PNNL scientist, Igor Lyubinetsky, to participate in International Conference to commemorate the invention and development of SPM (25 years of STM).
STM Study of Trimethyl Acetate Acid Adsorption and Photodecomposition on TiO2(110) Surface
I. Lyubinetsky, E. K. Vestergaard, Z. Yu, M. A. Henderson
Research on photochemical reactions on TiO2 continues to attract growing attention due to potential applications such as degradation of organic pollutants, hydrophilic coatings, and water splitting for hydrogen production. In this work, the trimethyl acetate acid (TMAA) adsorption and photoinduced decomposition at room temperature on a model rutile TiO2(110) surface have been examined in–situ with scanning tunneling microscopy (STM), combining the molecular beam dosing and ultraviolet (UV) irradiation on the STM stage. The TMAA has a relatively small functional group (carboxylate) and its adsorption structure has been reasonably well understood from previous studies . Still, the extent at which the oxygen vacancies, which normally exist on surface of reduced TiO2, affect the surface chemistry in this case has not been clear. It is well-known that many surface reactions on TiO2 are significantly influenced by the oxygen vacancies, with these intrinsic defects often being preferential adsorption cites. Furthermore, the oxygen vacancies may act as electron donors hence could have an effect on photoinduced charge transfer.

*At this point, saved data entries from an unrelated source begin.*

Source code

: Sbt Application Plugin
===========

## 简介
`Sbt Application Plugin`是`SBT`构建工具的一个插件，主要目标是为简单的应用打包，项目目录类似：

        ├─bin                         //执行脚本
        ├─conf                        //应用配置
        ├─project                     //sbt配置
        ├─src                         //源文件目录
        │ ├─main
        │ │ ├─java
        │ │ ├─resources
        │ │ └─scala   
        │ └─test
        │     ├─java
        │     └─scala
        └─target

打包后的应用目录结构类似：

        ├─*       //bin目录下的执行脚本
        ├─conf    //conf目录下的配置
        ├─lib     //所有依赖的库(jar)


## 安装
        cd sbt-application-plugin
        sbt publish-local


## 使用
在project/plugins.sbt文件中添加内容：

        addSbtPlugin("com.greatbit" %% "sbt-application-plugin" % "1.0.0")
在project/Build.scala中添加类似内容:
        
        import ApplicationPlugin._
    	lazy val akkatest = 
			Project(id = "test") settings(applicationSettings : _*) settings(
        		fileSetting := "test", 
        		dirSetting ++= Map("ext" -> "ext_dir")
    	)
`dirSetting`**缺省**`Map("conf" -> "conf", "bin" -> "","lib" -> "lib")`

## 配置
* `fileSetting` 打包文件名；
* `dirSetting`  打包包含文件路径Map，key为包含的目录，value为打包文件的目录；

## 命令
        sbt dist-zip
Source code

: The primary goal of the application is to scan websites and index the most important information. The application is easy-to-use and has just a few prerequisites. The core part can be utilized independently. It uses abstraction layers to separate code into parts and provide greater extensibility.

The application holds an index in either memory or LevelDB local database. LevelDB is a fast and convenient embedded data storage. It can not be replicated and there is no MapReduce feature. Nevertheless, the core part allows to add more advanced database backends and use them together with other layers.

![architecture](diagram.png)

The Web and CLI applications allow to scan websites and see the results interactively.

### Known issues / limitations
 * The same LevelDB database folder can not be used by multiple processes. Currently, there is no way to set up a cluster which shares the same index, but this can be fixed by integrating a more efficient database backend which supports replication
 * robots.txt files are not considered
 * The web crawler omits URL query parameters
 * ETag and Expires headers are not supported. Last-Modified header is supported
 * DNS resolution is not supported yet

For the TMAA adsorption on TiO2, no direct evidences of oxygen vacancy effect have been found in this study at both low and saturation coverages. TMAA molecules adsorb dissociatively through deprotonation to form carboxylate group of trimethyl acetate (TMA), bridged over two Ti4+ sites of the same Ti row (along the <001> crystallographic direction). Despite each oxygen vacancy has two surface-exposed adjacent Ti sites, TMA typically does not fill or block oxygen vacancies. TMA species are distributed fairly randomly at low coverages, and no significant surface diffusion of TMA has been observed at room temperature. Coverage increase leads to formation of the highly ordered (1x2) arrays of TMA groups (saturation coverage is 0.5 ML). Observed lack of the TMA mobility and formation of the ordered structures probably indicates that incident TMAA adsorption occurs through a mobile precursor-mediated channel. After UV light irradiation, TMA groups disappear in STM images, with photodepletion taking place rather homogeneously across the surface. The results are discussed in terms of a charge transfer initiated by electron-hole pair formation in the TiO2.